(Exercise brief): Every line below should be given again without alteration.

++++ Extracted data

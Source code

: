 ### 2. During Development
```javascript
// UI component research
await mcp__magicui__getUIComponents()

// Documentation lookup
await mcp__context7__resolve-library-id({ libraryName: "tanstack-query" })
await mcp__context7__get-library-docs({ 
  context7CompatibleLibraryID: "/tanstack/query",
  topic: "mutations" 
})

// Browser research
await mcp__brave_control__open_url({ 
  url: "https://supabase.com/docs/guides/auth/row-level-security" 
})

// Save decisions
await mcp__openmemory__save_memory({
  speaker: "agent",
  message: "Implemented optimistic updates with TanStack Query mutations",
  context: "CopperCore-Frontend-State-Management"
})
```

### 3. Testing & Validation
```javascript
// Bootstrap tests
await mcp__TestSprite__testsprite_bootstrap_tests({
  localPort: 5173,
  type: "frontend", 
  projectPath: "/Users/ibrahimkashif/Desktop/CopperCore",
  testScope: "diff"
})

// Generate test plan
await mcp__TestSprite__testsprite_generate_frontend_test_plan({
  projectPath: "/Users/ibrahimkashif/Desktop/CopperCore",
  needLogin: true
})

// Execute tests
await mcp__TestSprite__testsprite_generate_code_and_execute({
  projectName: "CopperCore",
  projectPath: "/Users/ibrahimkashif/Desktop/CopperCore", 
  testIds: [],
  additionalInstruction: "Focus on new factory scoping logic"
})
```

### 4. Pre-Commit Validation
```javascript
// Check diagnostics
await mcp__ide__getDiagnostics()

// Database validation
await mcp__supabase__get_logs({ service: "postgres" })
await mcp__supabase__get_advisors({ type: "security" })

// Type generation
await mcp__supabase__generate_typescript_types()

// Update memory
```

++++++++

(Result):
Source code

: ### 2. During Development
```javascript
// UI component research
await mcp__magicui__getUIComponents()

// Documentation lookup
await mcp__context7__resolve-library-id({ libraryName: "tanstack-query" })
await mcp__context7__get-library-docs({ 
  context7CompatibleLibraryID: "/tanstack/query",
  topic: "mutations" 
})

// Browser research
await mcp__brave_control__open_url({ 
  url: "https://supabase.com/docs/guides/auth/row-level-security" 
})

// Save decisions
await mcp__openmemory__save_memory({
  speaker: "agent",
  message: "Implemented optimistic updates with TanStack Query mutations",
  context: "CopperCore-Frontend-State-Management"
})
```

### 3. Testing & Validation
```javascript
// Bootstrap tests
await mcp__TestSprite__testsprite_bootstrap_tests({
  localPort: 5173,
  type: "frontend", 
  projectPath: "/Users/ibrahimkashif/Desktop/CopperCore",
  testScope: "diff"
})

// Generate test plan
await mcp__TestSprite__testsprite_generate_frontend_test_plan({
  projectPath: "/Users/ibrahimkashif/Desktop/CopperCore",
  needLogin: true
})

// Execute tests
await mcp__TestSprite__testsprite_generate_code_and_execute({
  projectName: "CopperCore",
  projectPath: "/Users/ibrahimkashif/Desktop/CopperCore", 
  testIds: [],
  additionalInstruction: "Focus on new factory scoping logic"
})
```

### 4. Pre-Commit Validation
```javascript
// Check diagnostics
await mcp__ide__getDiagnostics()

// Database validation
await mcp__supabase__get_logs({ service: "postgres" })
await mcp__supabase__get_advisors({ type: "security" })

// Type generation
await mcp__supabase__generate_typescript_types()

// Update memory
```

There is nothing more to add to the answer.